少数派でしょうが私は2017年まで新国立のレパートリーにあったセルゲイエフ版も好きで、
リアリティを求める方々からすると庶民には有り得ぬインチキカラフル収穫祭やら即日対応の大型お墓職人を抱える墓地製作センターがあったのかと言われても仕方ないであろう
ピンクやエメラルドグリーンを用いた村人女性の衣装も、巨大で重厚なエレベーター付きのジゼルのお墓も村のおとぎ話な雰囲気でとても好みでございました。
ですからジゼル新制作と聞いたときは当初肩を落としていた管理人でございます。
吉田監督が携わるなら、ピーター・ライト版に近い、1幕は全体が茶色いジゼルになるのではなかろうかと。
しかしジゼルの衣装はブルー系のままで(これポイントなのです。茶色は苦手で笑。
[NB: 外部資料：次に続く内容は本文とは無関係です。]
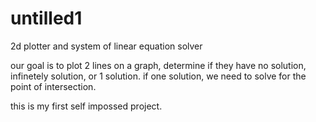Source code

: # untilled1
2d plotter and system of linear equation solver

our goal is to plot 2 lines on a graph, determine if they have no solution, infinetely solution, or 1 solution. if one solution, we need to solve for the point of intersection. 

this is my first self impossed project.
抑えたブルーとクリーム色の刺繍入りスカートで可愛らしい品があります)
村人達の衣装は茶系にまとめつつも地味過ぎぬ色彩で整えており、美術や装置が屋根やぶどうの房に至るまで凝った作りでめでたい収穫祭の光景を生き生きと描写。
殆ど踊らぬ立役の農民もいて、私が勝手にカールおじさんと名付けましたが舞台の下手側奥にいる麦わら帽子を被った男性にはつい注目してしまいます。
現時点ではペザント・パ・ド・ドゥの男性が日替わりで務めていらっしゃいます。
昨日は遂に、鷹匠の鷹の頭がヒクヒク動く瞬間も目撃!煙突の煙や月が消える場面など、自然風景の変化にもこだわって上手いこと取り入れて
リアリティを追求しつつも1幕は観ていて踊りも装置美術も華やぐ、2幕はウィリー達のスピーディーな振付と醸す幽玄さのバランスが取れた仕上がりと思える作品です。
7月にはバレエ団にとっては2009年モスクワでのボリショイ劇場『牧阿佐美版 椿姫』以来16年ぶりとなる海外公演
ロンドンでのロイヤルオペラハウス公演も控えており、練り上げに力が一層入っていることと思います。
18日(金)以降の後半日程、どうぞ足をお運びください。
それにしても11日に観た渡邊さんアルブレヒトは少女の口説きに手慣れた自信を秘めた色男。
例え身分詐称と結婚詐欺であっても、冒頭でのピンポンダッシュの原型であろう自宅をノックダッシュされても
ジゼルからしたら束の間ではあっても一生分の幸せを味わえたと思えて許してしまいそうな魅力に満ちていらっしゃいました。
千秋楽も楽しみでございます。

綿菓子パフェ。ウィリーのチュチュをイメージしているそうです。ふわふわと舞いそう。サーモンのライ麦パンサンドもワインと合います。

綿菓子拡大!背景が夜で灯りもあり、2幕を彷彿。

お盆があり、オペラパレス定食な並びです。友人がプログラム持ちを、ありがとうございました!

五者五様のブレヒト

マエストロへ

森のようなサラダ

アスパラとパンチェッタのクリームソースパスタ。シュレッドチーズが霧或いはチュチュのよう。